PROBLEM STATEMENT –
Reproduce word for word, from the entries below, the line with "Como testar a API", the line with "1. Lê variáveis de ambiente via **dotenv**", and every line between them, and nothing more.

AVAILABLE RECORDS –
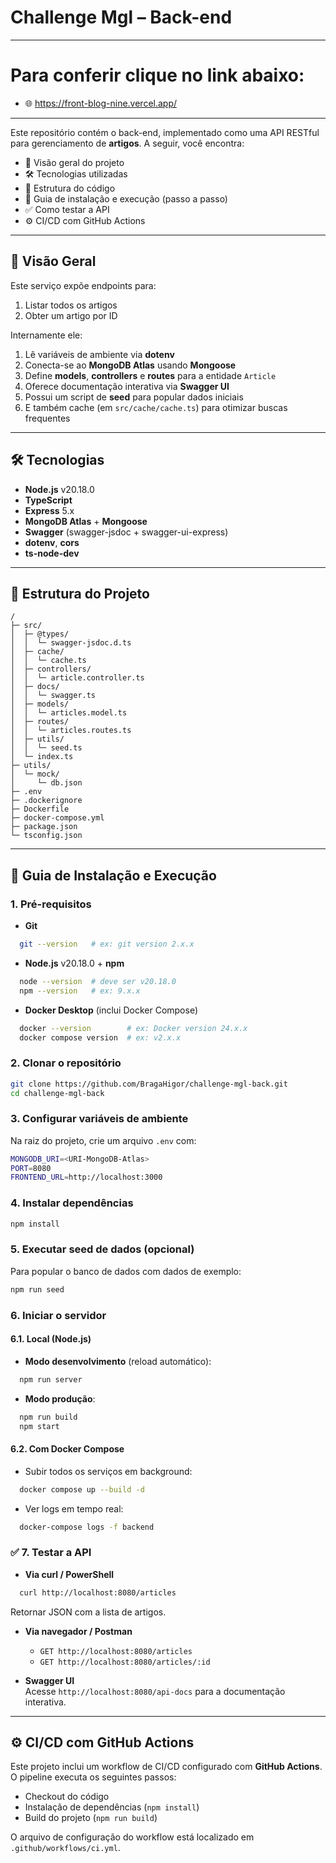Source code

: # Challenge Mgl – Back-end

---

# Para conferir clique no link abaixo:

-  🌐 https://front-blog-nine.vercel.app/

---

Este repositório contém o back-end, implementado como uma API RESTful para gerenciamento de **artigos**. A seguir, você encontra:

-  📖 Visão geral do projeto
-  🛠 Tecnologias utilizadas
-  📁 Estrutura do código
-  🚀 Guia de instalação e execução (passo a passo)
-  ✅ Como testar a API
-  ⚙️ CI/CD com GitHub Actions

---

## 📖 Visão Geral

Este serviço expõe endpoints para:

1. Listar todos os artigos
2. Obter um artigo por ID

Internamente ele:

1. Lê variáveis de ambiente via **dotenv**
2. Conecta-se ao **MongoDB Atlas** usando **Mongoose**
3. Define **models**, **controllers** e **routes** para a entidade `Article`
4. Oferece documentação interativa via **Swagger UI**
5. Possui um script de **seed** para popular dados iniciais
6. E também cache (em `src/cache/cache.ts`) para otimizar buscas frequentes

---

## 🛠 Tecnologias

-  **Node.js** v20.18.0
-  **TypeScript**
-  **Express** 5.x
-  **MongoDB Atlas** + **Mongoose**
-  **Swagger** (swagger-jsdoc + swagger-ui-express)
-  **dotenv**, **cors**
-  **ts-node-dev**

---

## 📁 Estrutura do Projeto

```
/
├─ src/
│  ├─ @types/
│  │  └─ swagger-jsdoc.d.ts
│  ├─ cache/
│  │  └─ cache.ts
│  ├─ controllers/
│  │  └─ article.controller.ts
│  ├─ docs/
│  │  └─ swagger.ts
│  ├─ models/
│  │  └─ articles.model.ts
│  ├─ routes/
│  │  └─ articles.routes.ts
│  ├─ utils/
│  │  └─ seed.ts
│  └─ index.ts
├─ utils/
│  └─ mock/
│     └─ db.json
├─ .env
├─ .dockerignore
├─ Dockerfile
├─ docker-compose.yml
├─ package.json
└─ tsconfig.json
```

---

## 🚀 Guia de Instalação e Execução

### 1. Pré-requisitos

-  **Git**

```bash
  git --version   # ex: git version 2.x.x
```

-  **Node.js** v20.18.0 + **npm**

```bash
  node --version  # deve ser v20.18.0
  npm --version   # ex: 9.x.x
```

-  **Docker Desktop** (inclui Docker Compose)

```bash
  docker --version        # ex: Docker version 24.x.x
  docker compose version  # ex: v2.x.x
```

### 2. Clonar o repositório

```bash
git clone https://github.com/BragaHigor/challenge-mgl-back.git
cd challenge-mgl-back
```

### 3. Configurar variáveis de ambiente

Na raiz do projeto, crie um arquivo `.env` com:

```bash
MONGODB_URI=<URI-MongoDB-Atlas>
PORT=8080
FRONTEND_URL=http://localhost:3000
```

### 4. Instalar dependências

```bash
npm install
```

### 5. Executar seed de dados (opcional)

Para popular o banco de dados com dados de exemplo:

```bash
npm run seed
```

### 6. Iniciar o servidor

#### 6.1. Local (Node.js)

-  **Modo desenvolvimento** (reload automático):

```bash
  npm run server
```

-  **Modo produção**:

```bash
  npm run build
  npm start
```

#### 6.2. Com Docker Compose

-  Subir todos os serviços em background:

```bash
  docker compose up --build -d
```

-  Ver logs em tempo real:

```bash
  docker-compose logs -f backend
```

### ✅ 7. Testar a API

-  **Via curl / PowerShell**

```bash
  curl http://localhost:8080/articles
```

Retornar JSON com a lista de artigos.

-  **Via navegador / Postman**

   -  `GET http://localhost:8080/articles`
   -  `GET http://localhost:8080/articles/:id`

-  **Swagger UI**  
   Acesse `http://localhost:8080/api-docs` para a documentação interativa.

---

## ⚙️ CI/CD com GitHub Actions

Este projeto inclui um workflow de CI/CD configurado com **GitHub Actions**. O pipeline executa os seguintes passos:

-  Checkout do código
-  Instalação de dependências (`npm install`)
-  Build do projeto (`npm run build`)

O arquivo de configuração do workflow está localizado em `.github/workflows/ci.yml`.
---
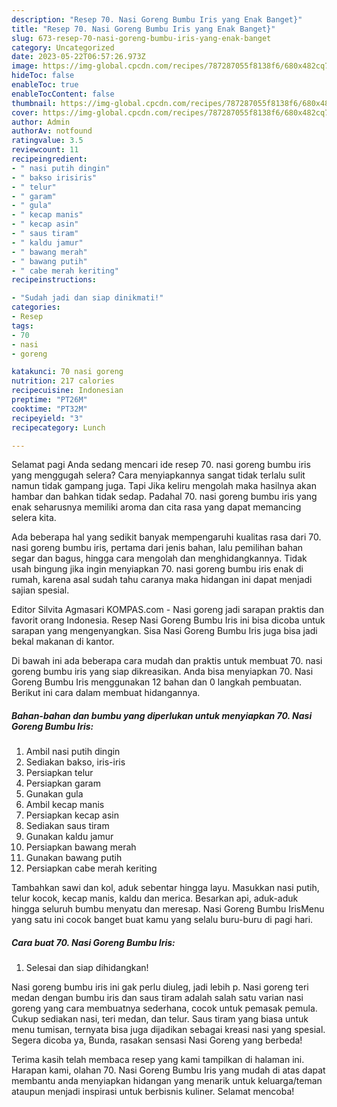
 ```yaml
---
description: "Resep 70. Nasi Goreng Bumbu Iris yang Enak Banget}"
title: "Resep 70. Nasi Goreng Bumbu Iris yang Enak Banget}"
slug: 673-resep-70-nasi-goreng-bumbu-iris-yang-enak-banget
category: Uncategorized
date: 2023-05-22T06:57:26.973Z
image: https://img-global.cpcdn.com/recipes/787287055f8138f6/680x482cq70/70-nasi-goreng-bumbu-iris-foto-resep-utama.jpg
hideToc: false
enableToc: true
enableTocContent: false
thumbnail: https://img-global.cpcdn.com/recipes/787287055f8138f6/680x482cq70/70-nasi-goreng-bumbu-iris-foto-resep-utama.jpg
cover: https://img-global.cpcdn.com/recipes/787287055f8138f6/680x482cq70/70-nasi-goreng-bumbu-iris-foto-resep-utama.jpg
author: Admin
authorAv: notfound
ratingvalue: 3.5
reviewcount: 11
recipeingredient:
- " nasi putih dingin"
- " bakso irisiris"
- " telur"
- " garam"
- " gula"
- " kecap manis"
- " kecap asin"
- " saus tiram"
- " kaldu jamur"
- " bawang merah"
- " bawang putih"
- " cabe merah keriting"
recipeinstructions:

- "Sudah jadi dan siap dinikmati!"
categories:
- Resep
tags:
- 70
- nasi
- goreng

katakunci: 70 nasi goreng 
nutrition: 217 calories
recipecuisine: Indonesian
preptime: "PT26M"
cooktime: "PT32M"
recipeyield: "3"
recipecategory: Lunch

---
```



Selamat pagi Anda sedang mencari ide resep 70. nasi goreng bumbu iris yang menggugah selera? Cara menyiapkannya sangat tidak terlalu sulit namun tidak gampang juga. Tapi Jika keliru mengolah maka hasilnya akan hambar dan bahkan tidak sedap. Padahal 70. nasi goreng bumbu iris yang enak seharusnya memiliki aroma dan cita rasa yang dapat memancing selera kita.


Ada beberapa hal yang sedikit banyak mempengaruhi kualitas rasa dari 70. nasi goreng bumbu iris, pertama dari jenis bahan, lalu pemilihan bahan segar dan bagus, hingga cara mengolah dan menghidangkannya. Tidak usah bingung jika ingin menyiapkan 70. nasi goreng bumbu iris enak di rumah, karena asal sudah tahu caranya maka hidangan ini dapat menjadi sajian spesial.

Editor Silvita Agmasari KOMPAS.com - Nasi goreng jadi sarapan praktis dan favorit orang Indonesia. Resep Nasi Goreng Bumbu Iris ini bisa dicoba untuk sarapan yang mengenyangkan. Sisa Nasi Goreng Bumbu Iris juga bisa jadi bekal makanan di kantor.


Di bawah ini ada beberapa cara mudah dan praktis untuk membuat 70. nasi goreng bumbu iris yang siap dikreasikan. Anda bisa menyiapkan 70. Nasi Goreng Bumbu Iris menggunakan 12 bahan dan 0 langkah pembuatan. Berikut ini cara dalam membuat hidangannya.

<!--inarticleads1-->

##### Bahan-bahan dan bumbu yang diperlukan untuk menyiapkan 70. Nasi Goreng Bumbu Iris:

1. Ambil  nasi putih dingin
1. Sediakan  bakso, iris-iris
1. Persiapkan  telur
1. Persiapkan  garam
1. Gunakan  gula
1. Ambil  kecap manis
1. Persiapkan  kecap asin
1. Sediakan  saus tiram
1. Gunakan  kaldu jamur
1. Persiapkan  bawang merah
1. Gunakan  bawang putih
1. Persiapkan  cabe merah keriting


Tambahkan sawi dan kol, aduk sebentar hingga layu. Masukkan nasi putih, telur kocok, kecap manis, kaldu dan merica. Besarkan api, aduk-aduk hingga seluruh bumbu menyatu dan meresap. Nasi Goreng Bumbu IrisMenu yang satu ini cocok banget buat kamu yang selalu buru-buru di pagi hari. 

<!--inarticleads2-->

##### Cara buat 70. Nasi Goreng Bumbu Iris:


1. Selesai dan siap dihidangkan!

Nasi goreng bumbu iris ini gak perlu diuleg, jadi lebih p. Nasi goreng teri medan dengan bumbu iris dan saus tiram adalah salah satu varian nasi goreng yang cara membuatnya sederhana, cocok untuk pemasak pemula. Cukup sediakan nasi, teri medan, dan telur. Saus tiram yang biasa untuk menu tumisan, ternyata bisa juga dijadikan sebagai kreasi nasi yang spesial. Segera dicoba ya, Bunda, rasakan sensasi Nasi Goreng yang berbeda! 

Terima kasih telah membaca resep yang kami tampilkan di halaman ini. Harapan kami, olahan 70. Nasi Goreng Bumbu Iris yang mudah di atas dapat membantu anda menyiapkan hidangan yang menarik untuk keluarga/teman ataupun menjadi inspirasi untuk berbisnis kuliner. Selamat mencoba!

RESPONSE TO THE EXERCISE –
-  ✅ Como testar a API
-  ⚙️ CI/CD com GitHub Actions

---

## 📖 Visão Geral

Este serviço expõe endpoints para:

1. Listar todos os artigos
2. Obter um artigo por ID

Internamente ele:

1. Lê variáveis de ambiente via **dotenv**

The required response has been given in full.